Canadians are exceptionally good at growing malting barley – the single most important ingredient in making beer. More than 60 per cent of Canada’s 23,000 barley farmers grow malting barley with the bulk of it grown in Saskatchewan and Alberta. It makes sense for government, farmers, maltsters and brewers to invest in something we are good at.
However, the escalator tax on beer contradicts all of what the government has done. Higher taxes make beer less affordable, reducing beer sales which lowers demand for barley grown by farmers. The price of beer is already 47 per cent tax and this latest increase, the third in two years, adds another $40 million in excise tax to the price of beer. The federal increase makes beer less affordable and leaves everyone in the value chain with less to invest.
The escalator tax is a classic example of the federal government working against itself.

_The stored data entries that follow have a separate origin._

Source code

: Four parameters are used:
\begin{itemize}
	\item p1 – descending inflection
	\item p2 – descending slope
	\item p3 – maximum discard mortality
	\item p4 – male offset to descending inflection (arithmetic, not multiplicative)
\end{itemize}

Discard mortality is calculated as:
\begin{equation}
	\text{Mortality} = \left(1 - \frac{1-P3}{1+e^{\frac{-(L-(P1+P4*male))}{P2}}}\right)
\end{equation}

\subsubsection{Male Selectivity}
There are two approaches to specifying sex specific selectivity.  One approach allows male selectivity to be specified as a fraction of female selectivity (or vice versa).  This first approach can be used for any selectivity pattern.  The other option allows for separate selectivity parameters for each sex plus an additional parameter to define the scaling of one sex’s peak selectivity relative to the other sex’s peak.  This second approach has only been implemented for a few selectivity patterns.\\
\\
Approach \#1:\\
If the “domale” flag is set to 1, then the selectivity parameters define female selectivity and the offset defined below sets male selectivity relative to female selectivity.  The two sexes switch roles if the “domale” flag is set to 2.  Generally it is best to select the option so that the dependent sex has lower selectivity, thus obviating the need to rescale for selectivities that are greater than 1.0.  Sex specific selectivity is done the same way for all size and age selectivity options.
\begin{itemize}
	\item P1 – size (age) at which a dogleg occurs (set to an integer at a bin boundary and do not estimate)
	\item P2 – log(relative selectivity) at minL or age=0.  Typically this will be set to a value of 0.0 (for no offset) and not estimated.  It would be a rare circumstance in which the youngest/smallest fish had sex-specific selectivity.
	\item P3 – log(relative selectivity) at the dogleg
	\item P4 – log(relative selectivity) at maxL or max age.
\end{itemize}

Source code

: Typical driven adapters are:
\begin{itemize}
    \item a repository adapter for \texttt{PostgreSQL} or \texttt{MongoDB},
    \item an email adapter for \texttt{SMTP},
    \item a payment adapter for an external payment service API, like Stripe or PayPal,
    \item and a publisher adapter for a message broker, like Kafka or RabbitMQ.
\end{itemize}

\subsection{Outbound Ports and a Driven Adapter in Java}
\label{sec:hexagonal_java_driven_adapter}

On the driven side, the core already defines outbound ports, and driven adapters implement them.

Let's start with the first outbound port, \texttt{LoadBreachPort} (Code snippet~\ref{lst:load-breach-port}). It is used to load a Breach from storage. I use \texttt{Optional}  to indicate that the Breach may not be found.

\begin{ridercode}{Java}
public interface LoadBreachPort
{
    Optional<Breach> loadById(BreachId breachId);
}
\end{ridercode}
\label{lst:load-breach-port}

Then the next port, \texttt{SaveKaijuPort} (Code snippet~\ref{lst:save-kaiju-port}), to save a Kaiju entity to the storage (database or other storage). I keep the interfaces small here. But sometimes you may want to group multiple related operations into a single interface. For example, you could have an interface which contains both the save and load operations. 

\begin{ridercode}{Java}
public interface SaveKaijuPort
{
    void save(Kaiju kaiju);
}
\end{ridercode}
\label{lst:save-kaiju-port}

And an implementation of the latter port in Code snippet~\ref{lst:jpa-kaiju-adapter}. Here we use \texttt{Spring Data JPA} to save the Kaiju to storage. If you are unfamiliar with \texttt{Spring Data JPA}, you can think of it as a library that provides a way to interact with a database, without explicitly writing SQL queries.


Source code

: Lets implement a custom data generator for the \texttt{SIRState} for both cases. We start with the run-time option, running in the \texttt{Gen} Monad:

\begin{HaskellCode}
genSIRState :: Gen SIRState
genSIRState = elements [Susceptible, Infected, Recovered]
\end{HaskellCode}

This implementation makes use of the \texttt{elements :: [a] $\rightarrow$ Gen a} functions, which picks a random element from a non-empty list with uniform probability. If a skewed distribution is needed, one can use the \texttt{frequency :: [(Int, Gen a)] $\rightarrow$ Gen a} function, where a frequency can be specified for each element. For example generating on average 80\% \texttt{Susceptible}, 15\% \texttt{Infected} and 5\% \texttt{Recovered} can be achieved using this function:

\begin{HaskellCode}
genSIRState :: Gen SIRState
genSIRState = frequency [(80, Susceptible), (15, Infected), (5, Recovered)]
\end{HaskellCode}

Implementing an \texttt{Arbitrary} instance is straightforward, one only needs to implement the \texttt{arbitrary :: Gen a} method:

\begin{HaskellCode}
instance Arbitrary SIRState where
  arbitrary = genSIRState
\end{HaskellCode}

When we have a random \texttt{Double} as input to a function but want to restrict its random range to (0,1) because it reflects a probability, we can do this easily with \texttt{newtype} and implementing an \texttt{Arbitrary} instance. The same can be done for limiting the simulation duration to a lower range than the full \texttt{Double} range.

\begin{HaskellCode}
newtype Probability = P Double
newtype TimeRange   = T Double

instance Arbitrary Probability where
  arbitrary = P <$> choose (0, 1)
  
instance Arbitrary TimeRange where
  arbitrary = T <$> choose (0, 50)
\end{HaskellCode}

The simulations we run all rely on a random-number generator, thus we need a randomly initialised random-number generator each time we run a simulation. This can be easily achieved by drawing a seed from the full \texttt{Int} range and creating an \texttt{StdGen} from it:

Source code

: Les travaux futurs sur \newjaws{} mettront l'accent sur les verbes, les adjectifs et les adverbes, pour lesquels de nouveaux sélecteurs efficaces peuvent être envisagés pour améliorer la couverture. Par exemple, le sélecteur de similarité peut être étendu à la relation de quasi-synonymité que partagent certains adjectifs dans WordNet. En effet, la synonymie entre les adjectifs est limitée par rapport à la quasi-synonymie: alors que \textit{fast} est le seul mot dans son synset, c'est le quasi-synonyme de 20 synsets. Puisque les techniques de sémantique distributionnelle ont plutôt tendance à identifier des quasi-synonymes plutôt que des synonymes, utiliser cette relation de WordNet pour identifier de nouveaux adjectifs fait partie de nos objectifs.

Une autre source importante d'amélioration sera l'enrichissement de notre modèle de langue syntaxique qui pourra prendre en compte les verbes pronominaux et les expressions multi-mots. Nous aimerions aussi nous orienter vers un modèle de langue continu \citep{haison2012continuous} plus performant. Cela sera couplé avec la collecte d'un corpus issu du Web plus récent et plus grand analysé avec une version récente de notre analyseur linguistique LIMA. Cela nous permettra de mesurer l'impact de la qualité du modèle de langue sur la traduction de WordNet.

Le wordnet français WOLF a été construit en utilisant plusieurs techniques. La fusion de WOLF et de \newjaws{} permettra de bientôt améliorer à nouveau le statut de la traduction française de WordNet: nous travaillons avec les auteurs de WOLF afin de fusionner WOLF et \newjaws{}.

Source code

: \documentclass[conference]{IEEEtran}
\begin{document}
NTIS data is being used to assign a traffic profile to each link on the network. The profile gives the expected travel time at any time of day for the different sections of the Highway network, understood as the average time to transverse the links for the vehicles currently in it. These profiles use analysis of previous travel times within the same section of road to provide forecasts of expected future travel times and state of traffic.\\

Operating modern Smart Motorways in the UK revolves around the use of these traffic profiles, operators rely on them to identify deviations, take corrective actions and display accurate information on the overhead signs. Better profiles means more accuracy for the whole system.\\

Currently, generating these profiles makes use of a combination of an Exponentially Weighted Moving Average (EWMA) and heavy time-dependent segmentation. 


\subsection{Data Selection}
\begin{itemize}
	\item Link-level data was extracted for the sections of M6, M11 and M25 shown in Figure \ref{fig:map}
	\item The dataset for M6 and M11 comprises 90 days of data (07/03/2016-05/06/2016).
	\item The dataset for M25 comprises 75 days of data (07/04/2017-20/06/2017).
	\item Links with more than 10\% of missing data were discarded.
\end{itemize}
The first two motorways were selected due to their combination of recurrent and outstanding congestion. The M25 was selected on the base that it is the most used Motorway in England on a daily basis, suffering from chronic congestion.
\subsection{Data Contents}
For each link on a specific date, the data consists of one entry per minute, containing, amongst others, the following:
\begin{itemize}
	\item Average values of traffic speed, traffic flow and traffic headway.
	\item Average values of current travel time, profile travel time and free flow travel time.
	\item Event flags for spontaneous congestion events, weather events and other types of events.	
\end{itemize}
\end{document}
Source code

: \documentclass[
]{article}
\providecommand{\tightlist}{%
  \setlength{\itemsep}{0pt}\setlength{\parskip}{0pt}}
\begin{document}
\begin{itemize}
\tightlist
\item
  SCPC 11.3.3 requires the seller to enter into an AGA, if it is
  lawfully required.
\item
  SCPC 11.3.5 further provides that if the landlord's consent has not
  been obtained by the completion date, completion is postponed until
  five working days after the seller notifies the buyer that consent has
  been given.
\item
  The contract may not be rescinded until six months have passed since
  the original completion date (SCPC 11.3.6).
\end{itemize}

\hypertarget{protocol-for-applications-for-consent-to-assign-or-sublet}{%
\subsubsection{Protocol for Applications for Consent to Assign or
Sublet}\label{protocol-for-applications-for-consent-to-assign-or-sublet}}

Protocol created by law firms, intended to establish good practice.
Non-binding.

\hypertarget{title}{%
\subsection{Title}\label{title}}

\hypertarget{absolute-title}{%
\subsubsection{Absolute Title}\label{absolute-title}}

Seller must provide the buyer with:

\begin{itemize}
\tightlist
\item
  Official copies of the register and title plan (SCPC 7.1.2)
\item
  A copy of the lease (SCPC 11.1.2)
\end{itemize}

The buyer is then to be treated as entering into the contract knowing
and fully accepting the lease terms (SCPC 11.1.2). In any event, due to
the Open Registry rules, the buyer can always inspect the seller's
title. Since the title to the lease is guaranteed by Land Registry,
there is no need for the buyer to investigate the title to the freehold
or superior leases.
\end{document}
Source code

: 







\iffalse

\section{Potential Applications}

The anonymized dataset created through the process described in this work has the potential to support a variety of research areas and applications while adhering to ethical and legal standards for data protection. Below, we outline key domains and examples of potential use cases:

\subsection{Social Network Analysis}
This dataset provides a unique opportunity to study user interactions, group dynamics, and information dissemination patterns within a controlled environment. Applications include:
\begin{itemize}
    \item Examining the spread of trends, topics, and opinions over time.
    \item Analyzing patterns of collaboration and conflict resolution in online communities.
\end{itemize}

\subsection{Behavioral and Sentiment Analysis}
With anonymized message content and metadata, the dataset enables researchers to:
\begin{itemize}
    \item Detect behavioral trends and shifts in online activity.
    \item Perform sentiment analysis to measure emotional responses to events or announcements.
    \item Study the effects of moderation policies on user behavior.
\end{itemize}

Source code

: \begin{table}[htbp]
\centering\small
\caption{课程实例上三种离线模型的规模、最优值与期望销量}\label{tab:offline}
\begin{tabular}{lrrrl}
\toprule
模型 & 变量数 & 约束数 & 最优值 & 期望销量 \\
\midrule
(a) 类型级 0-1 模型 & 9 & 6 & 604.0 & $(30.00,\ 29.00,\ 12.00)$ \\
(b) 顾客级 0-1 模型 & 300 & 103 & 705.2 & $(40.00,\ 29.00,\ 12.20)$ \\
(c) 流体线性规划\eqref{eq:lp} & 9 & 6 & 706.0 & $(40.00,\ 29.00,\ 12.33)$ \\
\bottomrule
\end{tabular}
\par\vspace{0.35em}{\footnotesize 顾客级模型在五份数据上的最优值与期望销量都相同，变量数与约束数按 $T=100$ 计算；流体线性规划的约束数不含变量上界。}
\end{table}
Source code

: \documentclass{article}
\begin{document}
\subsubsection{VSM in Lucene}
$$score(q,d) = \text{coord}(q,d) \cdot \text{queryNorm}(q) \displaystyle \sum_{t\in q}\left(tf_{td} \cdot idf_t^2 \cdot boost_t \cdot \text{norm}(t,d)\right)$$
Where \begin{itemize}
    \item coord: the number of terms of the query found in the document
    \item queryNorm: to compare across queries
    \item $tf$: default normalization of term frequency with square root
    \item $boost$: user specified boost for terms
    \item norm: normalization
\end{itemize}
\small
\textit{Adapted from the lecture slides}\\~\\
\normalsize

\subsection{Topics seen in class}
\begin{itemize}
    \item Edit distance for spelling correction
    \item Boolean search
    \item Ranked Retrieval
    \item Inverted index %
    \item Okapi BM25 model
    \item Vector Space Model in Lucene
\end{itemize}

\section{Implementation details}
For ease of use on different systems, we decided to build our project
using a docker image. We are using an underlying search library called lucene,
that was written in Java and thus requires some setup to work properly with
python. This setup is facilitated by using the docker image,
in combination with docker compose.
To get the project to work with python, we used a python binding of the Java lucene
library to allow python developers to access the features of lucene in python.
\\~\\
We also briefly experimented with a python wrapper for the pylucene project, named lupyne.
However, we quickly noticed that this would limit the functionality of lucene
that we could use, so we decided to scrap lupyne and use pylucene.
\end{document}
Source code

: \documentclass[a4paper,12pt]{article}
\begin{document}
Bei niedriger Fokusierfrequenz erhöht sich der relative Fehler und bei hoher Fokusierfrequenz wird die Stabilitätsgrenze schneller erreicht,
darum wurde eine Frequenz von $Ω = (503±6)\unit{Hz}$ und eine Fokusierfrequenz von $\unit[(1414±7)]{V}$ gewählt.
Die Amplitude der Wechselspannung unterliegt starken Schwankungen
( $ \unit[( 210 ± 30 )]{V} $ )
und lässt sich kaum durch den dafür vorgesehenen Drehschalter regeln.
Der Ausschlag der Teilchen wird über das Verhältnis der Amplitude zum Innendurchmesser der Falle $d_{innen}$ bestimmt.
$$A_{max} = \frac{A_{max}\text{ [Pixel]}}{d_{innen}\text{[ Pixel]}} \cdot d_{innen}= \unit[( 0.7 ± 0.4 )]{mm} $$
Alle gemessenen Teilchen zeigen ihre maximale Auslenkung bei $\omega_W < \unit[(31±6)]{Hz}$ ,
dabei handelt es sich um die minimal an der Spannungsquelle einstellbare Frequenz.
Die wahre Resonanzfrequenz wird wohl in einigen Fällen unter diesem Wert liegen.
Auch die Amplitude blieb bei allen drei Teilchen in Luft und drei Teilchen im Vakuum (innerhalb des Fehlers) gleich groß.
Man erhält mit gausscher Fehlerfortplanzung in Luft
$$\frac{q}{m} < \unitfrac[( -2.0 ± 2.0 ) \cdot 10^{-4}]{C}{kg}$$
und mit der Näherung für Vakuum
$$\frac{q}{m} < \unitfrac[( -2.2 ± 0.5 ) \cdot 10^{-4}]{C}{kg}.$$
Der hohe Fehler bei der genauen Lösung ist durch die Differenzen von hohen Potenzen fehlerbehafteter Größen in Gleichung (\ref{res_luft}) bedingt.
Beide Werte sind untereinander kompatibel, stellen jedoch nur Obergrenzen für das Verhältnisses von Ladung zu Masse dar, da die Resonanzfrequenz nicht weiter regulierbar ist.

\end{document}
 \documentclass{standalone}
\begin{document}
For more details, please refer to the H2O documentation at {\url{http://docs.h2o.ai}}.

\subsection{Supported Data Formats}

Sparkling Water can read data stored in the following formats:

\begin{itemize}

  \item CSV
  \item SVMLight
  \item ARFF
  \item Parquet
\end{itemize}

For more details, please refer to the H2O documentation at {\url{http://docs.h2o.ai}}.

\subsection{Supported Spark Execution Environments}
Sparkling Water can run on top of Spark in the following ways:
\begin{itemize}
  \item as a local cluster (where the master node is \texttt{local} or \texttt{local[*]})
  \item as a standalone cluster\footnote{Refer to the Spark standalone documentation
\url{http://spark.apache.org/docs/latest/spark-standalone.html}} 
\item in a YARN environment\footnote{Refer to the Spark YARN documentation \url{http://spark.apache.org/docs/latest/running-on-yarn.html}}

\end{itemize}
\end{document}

In Canada, each year, $75 million worth of barley is purchased from farmers. This is used to produce 250,000 tonnes of malt which is used in the production of domestic beer. The sale of that beer generates $5.7 billion in provincial and federal taxes – according to the Conference Board of Canada. No other sector in the Canadian economy comes close to giving you those kinds of returns.
Canadians are good at making beer and Canadians love beer. It’s a significant supporter of local communities. Thousands of events are sponsored in full or part by breweries in communities across the country. Beer makes up 41 per cent of all beverage alcohol sales and brewing remains a very local industry – 85 per cent of the beer sold here is made here.
We have seen what freedom from this relentless tax burden can do. In 2018, the U.S. reduced federal excise taxes for American brewers, keeping beer affordable and freeing up dollars for them to invest in new and better equipment, expand facilities, train employees and develop export sales – into Canada, no doubt.
Finance Canada officials publicly stated in 2017 that they did not do any economic impact analysis on the effect of never-ending annual tax hikes on beer. This is taxation without consideration.
Hidden annual tax increases are not going to help improve beer sales, which have been flat for a decade. To stop working against itself, the federal government needs to repeal its 2017 legislation and stop automatically increasing beer taxes every April 1.
Phil de Kemp is the President of the Barley Council of Canada. Luke Harford is the President of Beer Canada.